====== Data supplied ======

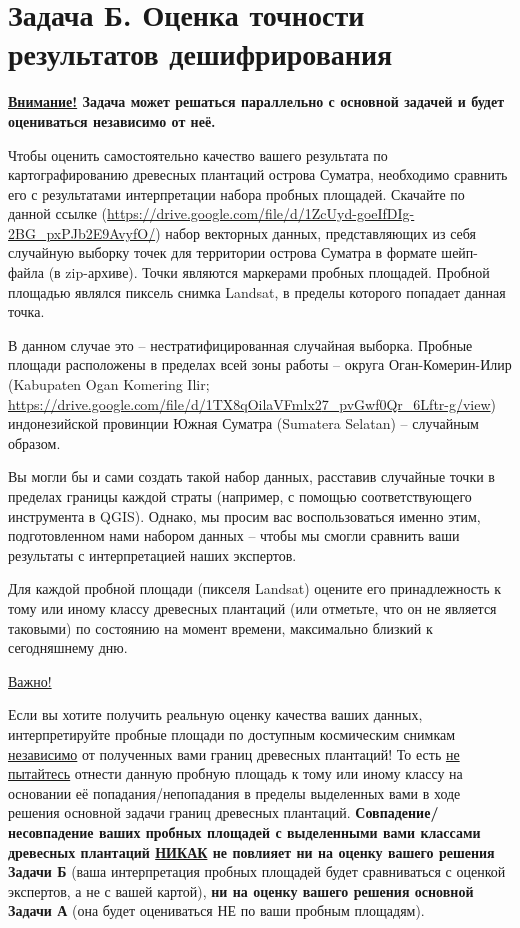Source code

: \section{Задача Б. Оценка точности результатов дешифрирования}

\textbf{\underline{Внимание!} Задача может решаться параллельно с основной задачей и будет оцениваться независимо от неё.}

Чтобы оценить самостоятельно качество вашего результата по картографированию древесных плантаций острова Суматра, необходимо сравнить его с результатами интерпретации набора пробных площадей. Скачайте по данной ссылке (\url{https://drive.google.com/file/d/1ZcUyd-goeIfDIg-2BG_pxPJb2E9AvyfO/}) набор векторных данных, представляющих из себя случайную выборку точек для территории острова Суматра в формате шейп-файла (в zip-архиве). Точки являются маркерами пробных площадей. Пробной площадью являлся пиксель снимка Landsat, в пределы которого попадает данная точка.

В данном случае это – нестратифицированная случайная выборка. Пробные площади расположены в пределах всей зоны работы – округа Оган-Комерин-Илир \linebreak (Kabupaten Ogan Komering Ilir; \url{https://drive.google.com/file/d/1TX8qOilaVFmlx2}\linebreak \url{7_pvGwf0Qr_6Lftr-g/view}) индонезийской провинции Южная Суматра (Sumatera Selatan) – случайным образом.

Вы могли бы и сами создать такой набор данных, расставив случайные точки в пределах границы каждой страты (например, с помощью соответствующего инструмента в QGIS). Однако, мы просим вас воспользоваться именно этим, подготовленном нами набором данных – чтобы мы смогли сравнить ваши результаты с интерпретацией наших экспертов.

Для каждой пробной площади (пикселя Landsat) оцените его принадлежность к тому или иному классу древесных плантаций (или отметьте, что он не является таковыми) по состоянию на момент времени, максимально близкий к сегодняшнему дню.

\underline{Важно!}

Если вы хотите получить реальную оценку качества ваших данных, интерпретируйте пробные площади по доступным космическим снимкам \underline{независимо} от полученных вами границ древесных плантаций! То есть \underline{не пытайтесь} отнести данную пробную площадь к тому или иному классу на основании её попадания/непопадания в пределы выделенных вами в ходе решения основной задачи границ древесных плантаций. \textbf{Совпадение/несовпадение ваших пробных площадей с выделенными вами классами древесных плантаций \underline{НИКАК} не повлияет ни на оценку вашего решения Задачи Б} (ваша интерпретация пробных площадей будет сравниваться с оценкой экспертов, а не с вашей картой), \textbf{ни на оценку вашего решения основной Задачи А} (она будет оцениваться НЕ по ваши пробным площадям).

======

__What you have to do__
Exactly repeat the data above; the pictures do not belong in your copy.

__Task answer__
Source code

: \section{Задача Б. Оценка точности результатов дешифрирования}

\textbf{\underline{Внимание!} Задача может решаться параллельно с основной задачей и будет оцениваться независимо от неё.}

Чтобы оценить самостоятельно качество вашего результата по картографированию древесных плантаций острова Суматра, необходимо сравнить его с результатами интерпретации набора пробных площадей. Скачайте по данной ссылке (\url{https://drive.google.com/file/d/1ZcUyd-goeIfDIg-2BG_pxPJb2E9AvyfO/}) набор векторных данных, представляющих из себя случайную выборку точек для территории острова Суматра в формате шейп-файла (в zip-архиве). Точки являются маркерами пробных площадей. Пробной площадью являлся пиксель снимка Landsat, в пределы которого попадает данная точка.

В данном случае это – нестратифицированная случайная выборка. Пробные площади расположены в пределах всей зоны работы – округа Оган-Комерин-Илир \linebreak (Kabupaten Ogan Komering Ilir; \url{https://drive.google.com/file/d/1TX8qOilaVFmlx2}\linebreak \url{7_pvGwf0Qr_6Lftr-g/view}) индонезийской провинции Южная Суматра (Sumatera Selatan) – случайным образом.

Вы могли бы и сами создать такой набор данных, расставив случайные точки в пределах границы каждой страты (например, с помощью соответствующего инструмента в QGIS). Однако, мы просим вас воспользоваться именно этим, подготовленном нами набором данных – чтобы мы смогли сравнить ваши результаты с интерпретацией наших экспертов.

Для каждой пробной площади (пикселя Landsat) оцените его принадлежность к тому или иному классу древесных плантаций (или отметьте, что он не является таковыми) по состоянию на момент времени, максимально близкий к сегодняшнему дню.

\underline{Важно!}

Если вы хотите получить реальную оценку качества ваших данных, интерпретируйте пробные площади по доступным космическим снимкам \underline{независимо} от полученных вами границ древесных плантаций! То есть \underline{не пытайтесь} отнести данную пробную площадь к тому или иному классу на основании её попадания/непопадания в пределы выделенных вами в ходе решения основной задачи границ древесных плантаций. \textbf{Совпадение/несовпадение ваших пробных площадей с выделенными вами классами древесных плантаций \underline{НИКАК} не повлияет ни на оценку вашего решения Задачи Б} (ваша интерпретация пробных площадей будет сравниваться с оценкой экспертов, а не с вашей картой), \textbf{ни на оценку вашего решения основной Задачи А} (она будет оцениваться НЕ по ваши пробным площадям).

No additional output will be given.